What you return must match the records exactly, except that the pictures are gone.

**Available records**
☆ ☆ ☆ ☆ ☆ ☆ ☆

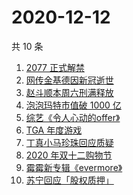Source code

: # 2020-12-12

共 10 条

<!-- BEGIN -->
<!-- 最后更新时间 Sat Dec 12 2020 09:32:34 GMT+0800 (CST) -->
1. [2077 正式解禁](https://www.zhihu.com/search?q=赛博朋克2077)
1. [网传金基德因新冠逝世](https://www.zhihu.com/search?q=金基德)
1. [赵斗顺本周六刑满释放](https://www.zhihu.com/search?q=素媛案)
1. [泡泡玛特市值破 1000 亿](https://www.zhihu.com/search?q=泡泡玛特)
1. [综艺《令人心动的offer》](https://www.zhihu.com/search?q=令人心动的offer)
1. [TGA 年度游戏](https://www.zhihu.com/search?q=tga)
1. [丁真小马珍珠回应质疑](https://www.zhihu.com/search?q=丁真小马)
1. [2020 年双十二购物节](https://www.zhihu.com/search?q=双十二)
1. [霉霉新专辑《evermore》](https://www.zhihu.com/search?q=evermore)
1. [苏宁回应「股权质押」](https://www.zhihu.com/search?q=苏宁)
<!-- END -->
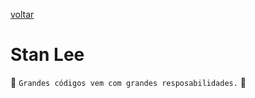 [voltar](../README.md)

Stan Lee
========
:star2: `Grandes códigos vem com grandes resposabilidades.` :star2:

☆ ☆ ☆ ☆ ☆ ☆ ☆

**The answer**
Source code

: # 2020-12-12

共 10 条

<!-- BEGIN -->
<!-- 最后更新时间 Sat Dec 12 2020 09:32:34 GMT+0800 (CST) -->
1. [2077 正式解禁](https://www.zhihu.com/search?q=赛博朋克2077)
1. [网传金基德因新冠逝世](https://www.zhihu.com/search?q=金基德)
1. [赵斗顺本周六刑满释放](https://www.zhihu.com/search?q=素媛案)
1. [泡泡玛特市值破 1000 亿](https://www.zhihu.com/search?q=泡泡玛特)
1. [综艺《令人心动的offer》](https://www.zhihu.com/search?q=令人心动的offer)
1. [TGA 年度游戏](https://www.zhihu.com/search?q=tga)
1. [丁真小马珍珠回应质疑](https://www.zhihu.com/search?q=丁真小马)
1. [2020 年双十二购物节](https://www.zhihu.com/search?q=双十二)
1. [霉霉新专辑《evermore》](https://www.zhihu.com/search?q=evermore)
1. [苏宁回应「股权质押」](https://www.zhihu.com/search?q=苏宁)
<!-- END -->
 [voltar](../README.md)

Stan Lee
========
:star2: `Grandes códigos vem com grandes resposabilidades.` :star2:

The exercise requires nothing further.